5.4 AAuth-Capabilities request header (SF List of Tokens)
interaction, clarification, payment. Absence ⇒ assume none. Ignore unknown values
and parameters. Not used on PS endpoints (there it’s the capabilities body param).
5.5 Error format
RFC 9457 problem details, Content-Type: application/problem+json, with a required
error extension member (single code) and optional detail. Signature failures
additionally use the Signature-Error response header (see 03-http-signatures.md).
5.6 Identifiers
- Server identifier:
https, scheme+host only, no port/path/query/fragment/trailing slash, lowercase, IDN in A-label form. Exact string comparison. - Agent identifier:
aauth:local@domain;local∈[a-z0-9._+-], non-empty, ≤255 chars;+reserved as the sub-agent delimiter (parent+disc); top-level agents MUST NOT contain+. Never parse the local part for protocol decisions —parent_agentis authoritative. Case-sensitive exact comparison. - Endpoint URLs: https, no fragment, no query.
5.7 JWKS discovery & caching (applies to every verifier)
- Fetch
{iss}/.well-known/{dwk}→ verify document’sissuer== URL prefix (host-poisoning defense) →jwks_uri→ fetch JWKS. - MUST cache; SHOULD respect HTTP cache headers; refresh on unknown
kid; MUST NOT fetch a given issuer’s JWKS more than once per minute; discard cache entries after max 24h; on same-kidverify failure, refresh once thenunknown_key/invalid_jwt. - Egress admission before any metadata/JWKS fetch: HTTPS only, size/timeout limits, no cross-host redirects, reject private/loopback/link-local addresses (unless configured), DNS-rebinding pinning.
5.8 Token revocation
Issuers MAY expose revocation_endpoint; accepts signed POST {"jti": "..."}; 200 if
revoked/already-invalid, 404 unknown. Only the token’s issuer or a trusted PS may revoke.
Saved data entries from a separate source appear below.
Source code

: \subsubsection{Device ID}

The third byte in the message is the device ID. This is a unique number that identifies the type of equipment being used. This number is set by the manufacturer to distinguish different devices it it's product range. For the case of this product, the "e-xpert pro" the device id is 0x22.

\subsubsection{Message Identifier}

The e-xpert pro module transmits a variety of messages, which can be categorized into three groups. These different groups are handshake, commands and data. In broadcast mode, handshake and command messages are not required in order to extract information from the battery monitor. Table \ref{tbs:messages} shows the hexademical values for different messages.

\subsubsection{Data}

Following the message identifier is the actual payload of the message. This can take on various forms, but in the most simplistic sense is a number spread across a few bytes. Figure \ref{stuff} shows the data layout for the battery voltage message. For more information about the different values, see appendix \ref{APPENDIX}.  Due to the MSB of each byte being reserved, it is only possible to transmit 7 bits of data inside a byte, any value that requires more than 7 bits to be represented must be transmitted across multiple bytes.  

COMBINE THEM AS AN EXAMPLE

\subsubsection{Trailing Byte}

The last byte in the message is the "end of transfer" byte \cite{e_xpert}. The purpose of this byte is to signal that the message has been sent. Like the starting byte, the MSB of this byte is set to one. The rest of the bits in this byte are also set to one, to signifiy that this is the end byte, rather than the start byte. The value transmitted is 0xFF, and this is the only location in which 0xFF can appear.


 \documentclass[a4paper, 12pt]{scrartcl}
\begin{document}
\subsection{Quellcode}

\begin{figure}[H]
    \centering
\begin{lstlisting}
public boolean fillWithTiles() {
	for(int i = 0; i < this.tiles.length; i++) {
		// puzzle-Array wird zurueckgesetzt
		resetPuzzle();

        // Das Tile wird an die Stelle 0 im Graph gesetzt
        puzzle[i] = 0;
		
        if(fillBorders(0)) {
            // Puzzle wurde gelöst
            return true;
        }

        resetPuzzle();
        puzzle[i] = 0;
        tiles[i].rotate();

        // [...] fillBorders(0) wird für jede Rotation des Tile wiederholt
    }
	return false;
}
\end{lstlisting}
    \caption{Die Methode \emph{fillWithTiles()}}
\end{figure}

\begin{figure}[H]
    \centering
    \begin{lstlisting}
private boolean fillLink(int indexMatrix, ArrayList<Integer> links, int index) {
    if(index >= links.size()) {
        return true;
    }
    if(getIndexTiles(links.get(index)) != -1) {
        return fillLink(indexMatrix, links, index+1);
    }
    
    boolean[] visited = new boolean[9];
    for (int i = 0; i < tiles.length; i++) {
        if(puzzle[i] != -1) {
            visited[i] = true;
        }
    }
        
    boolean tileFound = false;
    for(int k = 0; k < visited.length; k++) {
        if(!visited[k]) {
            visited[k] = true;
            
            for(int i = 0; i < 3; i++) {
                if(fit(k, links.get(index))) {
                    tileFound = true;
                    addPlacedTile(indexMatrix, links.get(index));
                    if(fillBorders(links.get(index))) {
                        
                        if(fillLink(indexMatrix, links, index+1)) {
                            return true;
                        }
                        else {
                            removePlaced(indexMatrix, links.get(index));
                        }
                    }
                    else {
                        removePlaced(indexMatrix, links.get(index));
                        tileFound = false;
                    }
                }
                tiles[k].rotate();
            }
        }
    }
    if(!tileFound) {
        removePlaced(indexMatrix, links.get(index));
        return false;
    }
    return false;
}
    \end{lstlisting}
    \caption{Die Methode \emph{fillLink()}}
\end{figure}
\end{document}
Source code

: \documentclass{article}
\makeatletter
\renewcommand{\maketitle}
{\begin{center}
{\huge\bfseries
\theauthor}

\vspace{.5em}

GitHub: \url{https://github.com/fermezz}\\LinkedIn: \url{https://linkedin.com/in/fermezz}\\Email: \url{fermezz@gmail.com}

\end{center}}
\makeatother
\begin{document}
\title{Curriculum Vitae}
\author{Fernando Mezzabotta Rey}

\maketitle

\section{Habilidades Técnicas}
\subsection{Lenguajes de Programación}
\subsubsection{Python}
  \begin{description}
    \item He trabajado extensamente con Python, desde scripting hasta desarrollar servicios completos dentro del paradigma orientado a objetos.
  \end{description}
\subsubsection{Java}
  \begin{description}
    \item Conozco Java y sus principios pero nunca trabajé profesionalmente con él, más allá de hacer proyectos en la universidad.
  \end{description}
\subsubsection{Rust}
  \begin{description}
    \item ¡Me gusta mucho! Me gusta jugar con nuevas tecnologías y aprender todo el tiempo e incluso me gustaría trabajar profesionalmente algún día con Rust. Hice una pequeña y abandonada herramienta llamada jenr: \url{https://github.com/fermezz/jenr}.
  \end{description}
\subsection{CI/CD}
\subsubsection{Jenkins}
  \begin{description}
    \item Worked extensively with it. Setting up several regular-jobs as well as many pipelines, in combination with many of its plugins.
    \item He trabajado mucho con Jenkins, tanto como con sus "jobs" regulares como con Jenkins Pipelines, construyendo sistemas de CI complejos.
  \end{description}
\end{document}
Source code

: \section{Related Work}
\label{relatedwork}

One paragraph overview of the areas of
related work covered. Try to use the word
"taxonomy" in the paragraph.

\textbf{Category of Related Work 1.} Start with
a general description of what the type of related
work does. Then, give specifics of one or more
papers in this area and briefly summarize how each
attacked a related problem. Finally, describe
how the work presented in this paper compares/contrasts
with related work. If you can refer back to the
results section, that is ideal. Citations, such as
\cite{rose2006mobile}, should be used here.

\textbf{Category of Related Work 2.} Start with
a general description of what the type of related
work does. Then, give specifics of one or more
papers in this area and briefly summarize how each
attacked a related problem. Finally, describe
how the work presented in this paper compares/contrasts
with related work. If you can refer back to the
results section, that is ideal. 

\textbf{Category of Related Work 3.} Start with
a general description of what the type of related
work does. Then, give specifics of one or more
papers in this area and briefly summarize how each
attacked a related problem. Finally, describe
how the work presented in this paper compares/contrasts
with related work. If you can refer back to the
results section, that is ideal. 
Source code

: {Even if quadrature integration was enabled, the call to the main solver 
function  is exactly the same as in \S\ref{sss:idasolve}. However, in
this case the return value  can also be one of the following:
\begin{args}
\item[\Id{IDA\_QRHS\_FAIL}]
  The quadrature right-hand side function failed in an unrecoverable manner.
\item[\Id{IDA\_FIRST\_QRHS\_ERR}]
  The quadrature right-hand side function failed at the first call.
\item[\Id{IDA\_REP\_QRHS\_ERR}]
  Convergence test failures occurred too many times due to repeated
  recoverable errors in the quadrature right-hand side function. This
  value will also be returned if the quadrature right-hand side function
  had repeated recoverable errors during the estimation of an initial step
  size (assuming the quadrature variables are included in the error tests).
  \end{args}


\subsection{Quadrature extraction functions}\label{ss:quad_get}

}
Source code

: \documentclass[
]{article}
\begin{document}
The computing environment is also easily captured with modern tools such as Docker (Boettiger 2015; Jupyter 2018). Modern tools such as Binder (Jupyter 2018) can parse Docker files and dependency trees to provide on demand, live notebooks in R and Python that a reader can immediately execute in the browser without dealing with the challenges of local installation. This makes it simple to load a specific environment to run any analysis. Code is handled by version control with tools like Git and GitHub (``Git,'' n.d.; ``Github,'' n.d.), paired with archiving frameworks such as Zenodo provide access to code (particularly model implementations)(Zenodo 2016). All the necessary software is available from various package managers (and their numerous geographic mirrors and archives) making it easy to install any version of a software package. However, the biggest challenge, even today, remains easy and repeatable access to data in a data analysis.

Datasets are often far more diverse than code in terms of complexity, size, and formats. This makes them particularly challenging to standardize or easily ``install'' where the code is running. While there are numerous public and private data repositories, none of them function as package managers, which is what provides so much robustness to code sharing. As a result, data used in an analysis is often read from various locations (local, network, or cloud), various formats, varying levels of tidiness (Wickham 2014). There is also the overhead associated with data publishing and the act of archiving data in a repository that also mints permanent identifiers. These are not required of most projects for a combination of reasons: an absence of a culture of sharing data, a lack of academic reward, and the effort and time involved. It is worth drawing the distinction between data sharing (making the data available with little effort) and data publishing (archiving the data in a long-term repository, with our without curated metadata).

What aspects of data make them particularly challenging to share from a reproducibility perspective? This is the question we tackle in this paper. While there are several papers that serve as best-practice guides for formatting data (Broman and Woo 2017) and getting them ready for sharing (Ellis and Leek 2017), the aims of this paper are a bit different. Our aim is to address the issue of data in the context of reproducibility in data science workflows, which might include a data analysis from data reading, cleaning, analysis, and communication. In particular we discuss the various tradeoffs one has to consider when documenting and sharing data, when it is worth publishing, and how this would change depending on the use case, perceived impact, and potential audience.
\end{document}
For the AP, “revocation” is primarily refusing to issue the next agent token — all
tokens are short-lived so every re-issuance is a policy evaluation point.
6. Missions & governance (PS territory — context for us)
A mission is a Markdown-described, user-approved authorization context identified by
{approver (PS URL), s256} where s256 = base64url(SHA-256(exact approved mission blob
bytes)). Carried by agents in the AAuth-Mission request header (SF Dictionary,
approver=...; s256=...) and echoed by mission-aware resources into resource tokens.
Resources/ASes MUST NOT dereference the blob. Missions have exactly two states: active,
terminated. The PS keeps the mission log. The AP is not involved in missions — but note
the covered-components rule: when AAuth-Mission is sent, aauth-mission is added to the
signature’s covered components.
7. Delegation
- Call chaining: a resource acts as an agent downstream, presenting its own agent
token and passing the upstream auth token as body param
upstream_token. Routing for the downstream token request:mission.approverif present, else upstreamiss. Upstream token’saudMUST equal the intermediary agent token’siss. - Sub-agents: agent token with
parent_agent; local partparent+disc. Single level deep: a PS MUST reject token requests signed by sub-agents; an AP MUST NOT issue a sub-agent token whose parent is itself a sub-agent (this is one of the two normative AP obligations for sub-agents). Parent-mediated authorization: the parent signs the PS token request and includessubagent_token; the issued auth token hascnf= sub-agent’s key andact.agent= parent.
8. What this means for an Agent Provider implementation
Normative AP surface (small — most of AAuth lives at PS/AS/Resource):
- Publish
/.well-known/aauth-agent.jsonwithissuer(== our URL) andjwks_uri(+ optionalname,description,logo_uri,callback_endpoint,event_endpoint,localhost_callback_allowed,login_endpoint,tos_uri,policy_uri,documentation_uri). - Publish a JWKS; keep keys rotatable (
kid), Ed25519. - Issue agent tokens meeting §3.1 (≤24h,
cnf.jwk, stablesub,jti, optionalps,parent_agentwith the single-level rule). - (Events extension) publish
event_endpointand act as the agent’s inbox — verifyaa-event+jwtdeliveries and route byeid. See06-events.md. - Enrollment/refresh ceremonies are non-normative (bootstrap draft) — we define ours
in
02-agent-provider.md.
Non-goals for an AP: consent UI, missions, scopes, auth tokens, resource policy — those belong to PS/AS/Resource. The AP never sees the agent’s traffic to other parties (they verify against our JWKS without calling us).